Pamukta üretim değerine başarıyla ulaşıldığını, ancak bu yolda yanlış yorumlarla bunu engelleyebilecek söylemlerin oluştuğunu dile getiren Kocagöz, “Geçmişte pamuk ekiliyken daha sonra; mısır, buğday ve ayçiçeğine dönmüş ekim alanlarından tekrar pamuğa dönülen üretim sahaları için gerek bu ürünlerin alıcıları, gerekse detaylıca düşünmeden yorum yapan bazı kamu görevlileri tarihi bir yanlışı bir kez daha yapmak üzere. Tabii ki bu ürünlerin tümüne ülkemizin ihtiyacı var. Ancak, sakin ve detaylı düşünmek durumundayız. Bu ülke her yıl 1 milyon 650 bin ton pamuk tüketiyor. Son 5-6 yıldır atılan doğru adımlarla nihayet 1 milyon tonluk ilk eşik hedefe ulaşabileceğiz” ifadesini kullandı.

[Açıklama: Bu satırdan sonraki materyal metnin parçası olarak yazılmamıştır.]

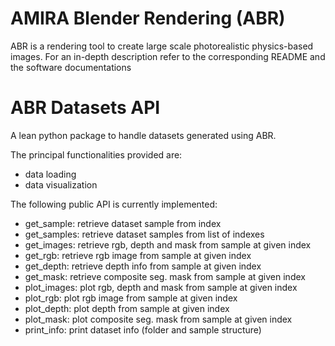 AMIRA Blender Rendering (ABR)
============================

ABR is a rendering tool to create large scale photorealistic physics-based images.
For an in-depth description refer to the corresponding README and the software documentations


ABR Datasets API
==================

A lean python package to handle datasets generated using ABR.

The principal functionalities provided are:
- data loading
- data visualization

The following public API is currently implemented:
- get_sample:  retrieve dataset sample from index
- get_samples: retrieve dataset samples from list of indexes
- get_images:  retrieve rgb, depth and mask from sample at given index
- get_rgb:     retrieve rgb image from sample at given index
- get_depth:   retrieve depth info from sample at given index
- get_mask:    retrieve composite seg. mask from sample at given index
- plot_images: plot rgb, depth and mask from sample at given index
- plot_rgb:    plot rgb image from sample at given index
- plot_depth:  plot depth from sample at given index
- plot_mask:   plot composite seg. mask from sample at given index
- print_info:  print dataset info (folder and sample structure)
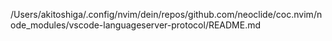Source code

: /Users/akitoshiga/.config/nvim/dein/repos/github.com/neoclide/coc.nvim/node_modules/vscode-languageserver-protocol/README.md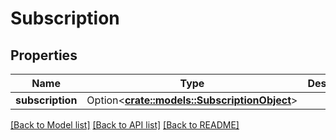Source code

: # Subscription

## Properties

Name | Type | Description | Notes
------------ | ------------- | ------------- | -------------
**subscription** | Option<[**crate::models::SubscriptionObject**](SubscriptionObject.md)> |  | [optional]

[[Back to Model list]](../README.md#documentation-for-models) [[Back to API list]](../README.md#documentation-for-api-endpoints) [[Back to README]](../README.md)


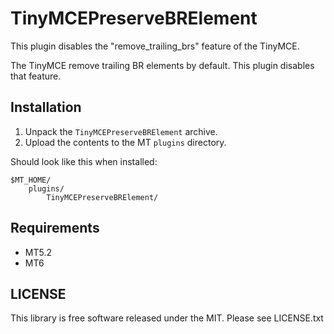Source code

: # TinyMCEPreserveBRElement

This plugin disables the "remove_trailing_brs" feature of the TinyMCE.

The TinyMCE remove trailing BR elements by default.
This plugin disables that feature.

## Installation

1. Unpack the `TinyMCEPreserveBRElement` archive.
2. Upload the contents to the MT `plugins` directory.

Should look like this when installed:

    $MT_HOME/
        plugins/
            TinyMCEPreserveBRElement/

## Requirements

* MT5.2
* MT6

## LICENSE
This library is free software released under the MIT. Please see LICENSE.txt
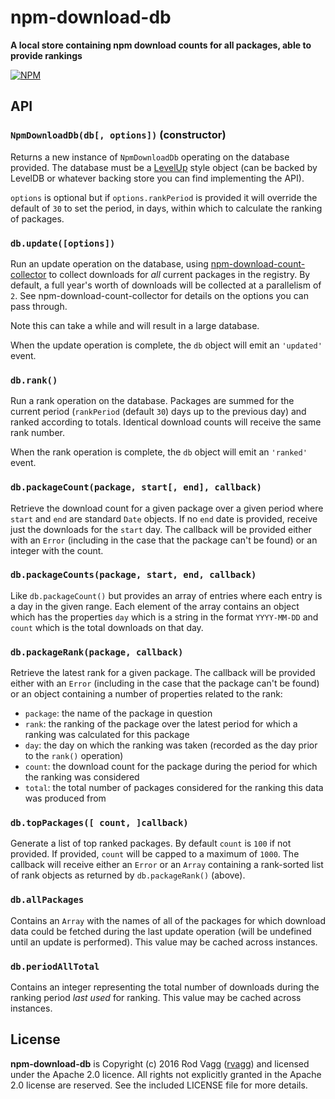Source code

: # npm-download-db

**A local store containing npm download counts for all packages, able to provide rankings**

[![NPM](https://nodei.co/npm/npm-download-db.png)](https://nodei.co/npm/npm-download-db/)

## API

### `NpmDownloadDb(db[, options])` (constructor)

Returns a new instance of `NpmDownloadDb` operating on the database provided. The database must be a [LevelUp](https://github.com/level/levelup) style object (can be backed by LevelDB or whatever backing store you can find implementing the API).

`options` is optional but if `options.rankPeriod` is provided it will override the default of `30` to set the period, in days, within which to calculate the ranking of packages.

### `db.update([options])`

Run an update operation on the database, using [npm-download-count-collector](https://github.com/level/npm-download-count-collector) to collect downloads for _all_ current packages in the registry. By default, a full year's worth of downloads will be collected at a parallelism of `2`. See npm-download-count-collector for details on the options you can pass through.

Note this can take a while and will result in a large database.

When the update operation is complete, the `db` object will emit an `'updated'` event.

### `db.rank()`

Run a rank operation on the database. Packages are summed for the current period (`rankPeriod` (default `30`) days up to the previous day) and ranked according to totals. Identical download counts will receive the same rank number.

When the rank operation is complete, the `db` object will emit an `'ranked'` event.

### `db.packageCount(package, start[, end], callback)`

Retrieve the download count for a given package over a given period where `start` and `end` are standard `Date` objects. If no `end` date is provided, receive just the downloads for the `start` day. The callback will be provided either with an `Error` (including in the case that the package can't be found) or an integer with the count.

### `db.packageCounts(package, start, end, callback)`

Like `db.packageCount()` but provides an array of entries where each entry is a day in the given range. Each element of the array contains an object which has the properties `day` which is a string in the format `YYYY-MM-DD` and `count` which is the total downloads on that day.

### `db.packageRank(package, callback)`

Retrieve the latest rank for a given package. The callback will be provided either with an `Error` (including in the case that the package can't be found) or an object containing a number of properties related to the rank:

* `package`: the name of the package in question
* `rank`: the ranking of the package over the latest period for which a ranking was calculated for this package
* `day`: the day on which the ranking was taken (recorded as the day prior to the `rank()` operation)
* `count`: the download count for the package during the period for which the ranking was considered
* `total`: the total number of packages considered for the ranking this data was produced from

### `db.topPackages([ count, ]callback)`

Generate a list of top ranked packages. By default `count` is `100` if not provided. If provided, `count` will be capped to a maximum of `1000`. The callback will receive either an `Error` or an `Array` containing a rank-sorted list of rank objects as returned by `db.packageRank()` (above).

### `db.allPackages`

Contains an `Array` with the names of all of the packages for which download data could be fetched during the last update operation (will be undefined until an update is performed). This value may be cached across instances.

### `db.periodAllTotal`

Contains an integer representing the total number of downloads during the ranking period _last used_ for ranking. This value may be cached across instances.

## License

**npm-download-db** is Copyright (c) 2016 Rod Vagg ([rvagg](https://github.com/rvagg)) and licensed under the Apache 2.0 licence. All rights not explicitly granted in the Apache 2.0 license are reserved. See the included LICENSE file for more details.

Rekoltenin artmasına rağmen 650-700 bin ton pamuğun ithal edilmesini gerektiğini söyleyen Kocagöz, “2 milyar dolara yakın parayı diğer ülke üreticilerine tekrar göndermek zorunda kalacağız. Üstelik, 2002 yılındaki pamuk ekim alanlarımız 721 bin hektardı. Şu an hala bu üretim alanı rakamından oldukça uzağız. Asıl pamuğun ülkemiz ekonomisine yaptığı katkının diğer ürünlerle karşılaştırılması sonrası bu yorumlar yapılmalı” diye konuştu.

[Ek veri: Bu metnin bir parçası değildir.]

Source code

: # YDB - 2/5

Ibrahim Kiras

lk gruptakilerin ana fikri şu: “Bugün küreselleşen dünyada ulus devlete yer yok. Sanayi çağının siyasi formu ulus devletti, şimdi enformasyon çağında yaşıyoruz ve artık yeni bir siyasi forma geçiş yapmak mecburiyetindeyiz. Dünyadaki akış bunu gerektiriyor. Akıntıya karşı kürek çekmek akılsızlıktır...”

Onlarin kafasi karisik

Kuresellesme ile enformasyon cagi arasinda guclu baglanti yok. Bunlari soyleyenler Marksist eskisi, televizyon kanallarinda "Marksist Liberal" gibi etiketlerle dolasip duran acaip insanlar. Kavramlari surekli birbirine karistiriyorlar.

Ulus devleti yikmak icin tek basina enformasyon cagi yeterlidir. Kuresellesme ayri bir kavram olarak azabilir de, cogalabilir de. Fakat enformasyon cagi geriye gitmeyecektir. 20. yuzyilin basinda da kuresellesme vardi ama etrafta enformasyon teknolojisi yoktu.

Pamuk katma değeri yüksek, çok yönlü ürün
Pamuğun tekstil ürünlerine dönerek nihai ürün olarak ihracında yaratılan katma değer farkının çok açık olduğunu aktaran Kocagöz, Türkiye’nin tekstil hazır giyim ihracat fiyat ortalamasının 20 dolar olduğunu söyledi. Kocagöz, “Üreticinin elinden hasat ile çıkan kütlü pamuğun ortalama fiyatı 0.72 dolar. Yani tarladan ihracata kadar giden yolda 2-3 milyon vatandaşımıza istihdam sağlarken, diğer taraftan tam 30 kat katma değer yaratan bir üründen bahsediyoruz” dedi.

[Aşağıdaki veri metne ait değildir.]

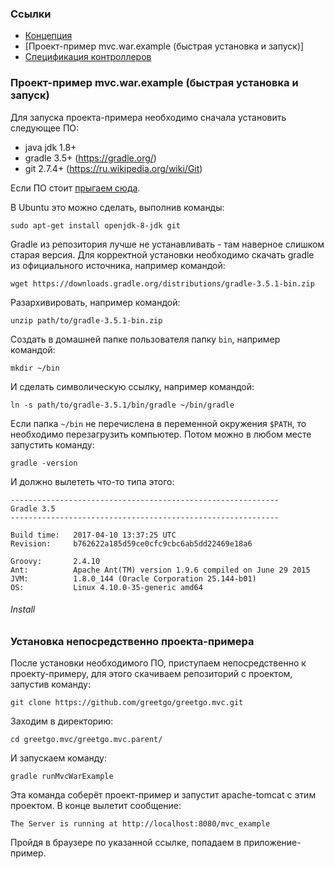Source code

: ### Ссылки

 - [Концепция](concept.md)
 - [Проект-пример mvc.war.example (быстрая установка и запуск)]
 - [Спецификация контроллеров](controller_spec.md)

### Проект-пример mvc.war.example (быстрая установка и запуск)

Для запуска проекта-примера необходимо сначала установить следующее ПО:
 - java jdk 1.8+
 - gradle 3.5+ (https://gradle.org/)
 - git 2.7.4+ (https://ru.wikipedia.org/wiki/Git)

Если ПО стоит [прыгаем сюда](#install).

В Ubuntu это можно сделать, выполнив команды:

    sudo apt-get install openjdk-8-jdk git

Gradle из репозитория лучше не устанавливать - там наверное слишком старая версия. Для корректной установки необходимо
скачать gradle из официального источника, например командой:

    wget https://downloads.gradle.org/distributions/gradle-3.5.1-bin.zip
    
Разархивировать, например командой:

    unzip path/to/gradle-3.5.1-bin.zip

Создать в домашней папке пользователя папку `bin`, например командой:

    mkdir ~/bin

И сделать символическую ссылку, например командой:

    ln -s path/to/gradle-3.5.1/bin/gradle ~/bin/gradle

Если папка `~/bin` не перечислена в переменной окружения `$PATH`, то необходимо перезагрузить компьютер.
Потом можно в любом месте запустить команду:

    gradle -version

И должно вылететь что-то типа этого:

    
    ------------------------------------------------------------
    Gradle 3.5
    ------------------------------------------------------------
    
    Build time:   2017-04-10 13:37:25 UTC
    Revision:     b762622a185d59ce0cfc9cbc6ab5dd22469e18a6
    
    Groovy:       2.4.10
    Ant:          Apache Ant(TM) version 1.9.6 compiled on June 29 2015
    JVM:          1.8.0_144 (Oracle Corporation 25.144-b01)
    OS:           Linux 4.10.0-35-generic amd64

###### Install

### Установка непосредственно проекта-примера

После установки необходимого ПО, приступаем непосредственно к проекту-примеру,
для этого скачиваем репозиторий с проектом, запустив команду:

    git clone https://github.com/greetgo/greetgo.mvc.git

Заходим в директорию:

    cd greetgo.mvc/greetgo.mvc.parent/

И запускаем команду:

    gradle runMvcWarExample

Эта команда соберёт проект-пример и запустит apache-tomcat с этим проектом. В конце вылетит сообщение:

    The Server is running at http://localhost:8080/mvc_example

Пройдя в браузере по указанной ссылке, попадаем в приложение-пример.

Kocagöz, pamuğun çekirdeği ile bir gıda ve yem hammaddesi olarak, katma değerinin sadece tekstil ve istihdamla da sınırlı kalmadığını ifade ederek, “Ülkemizde bu özelliği sayesinde yağ ve yem hammaddesi açığımıza da önemli bir katkı sağlıyor. Ayrıca, pamuğa verilen destekler değerlendirilirken; bahsedilen bu diğer alternatif ürünlere konmuş olan ithalattaki gümrük vergilerinin de koruma yarattığı toplam fon miktarının hesaplanması ve öyle karşılaştırma yapılması daha adil olacak” şeklinde konuştu.